His fellow alumnus, Hersch Lauterpacht, was instrumental in bringing about the legal concept of crimes against humanity which was first used to prosecute Nazi leaders at the Nuremberg trials in 1945-46.

Both men were Jewish and studied in Lviv in the early decades of the 20th Century. Lviv was called Lemberg then and was a city of the Austro-Hungarian Empire, home to a cosmopolitan mix of Poles, Ukrainians, Russians and other nationalities from across the empire.

World War One destroyed Austria-Hungary and ushered in an age of instability as Poles, Ukrainians, the Soviet Union and Nazi Germany fought for control of the city.
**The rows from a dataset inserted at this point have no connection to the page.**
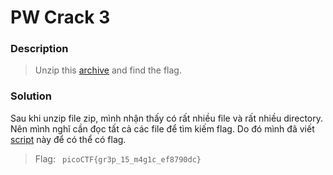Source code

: # PW Crack 3

### Description

> Unzip this [archive](GeneralSkills/BigZip/big-zip-files.zip) and find the flag.

### Solution

Sau khi unzip file zip, mình nhận thấy có rất nhiều file và rất nhiều directory. Nên mình nghĩ cần đọc tất cả các file để tìm kiếm flag. Do đó mình đã viết [script](GeneralSkills/BigZip/script.sh) này để có thể có flag.

> Flag: ` picoCTF{gr3p_15_m4g1c_ef8790dc}`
The majority of the remaining Jewish population was wiped out in the Holocaust, among them the relatives of Lemkin and Lauterpacht.

At the end of World War Two, Lviv came under the rule of the Soviet Union, where it remained until the fall of communism and the creation of an independent Ukraine in 1991.

Although they differed in important respects – Lemkin argued in favour of group protections, Lauterpacht focused on individual rights – their legacies were enshrined in the 1945 UN Charter, which promised to "save succeeding generations from the scourge of war which, twice in our lifetimes, has brought untold sorrow to mankind, and to reaffirm faith in fundamental human rights, in the dignity and worth of the human person…"

Now, Lviv finds itself once more at the centre of a great historical trauma.

I think of that phrase – "the dignity and worth of the human person" – after watching people fight to board trains in the early days of the evacuation of Ukraine. I remember it when I see the images of executed civilians in Bucha, and I wonder what has happened to the dream of the lawyers from Lviv?

We are living in an age where millions are displaced by war. I have seen them jumping from smugglers' boats into the shallows on a Greek beach, shouting with joy that "God is Great". In the Democratic Republic of Congo, Myanmar and Yemen, I have heard civilian victims describe cruel military campaigns.

According to the most recent UN statistics – gathered before the Russian invasion of Ukraine – 84 million people are now forcibly displaced worldwide. The figures reflect an international order in crisis with the UN unable to prevent the murder and abuse of civilians in many regions of the world….

It's a long piece, but worth reading in full.

The story of Lviv and its role in the origins of the terms "genocide" and "crimes against humanity" is covered in Philippe Sands' book East West Street.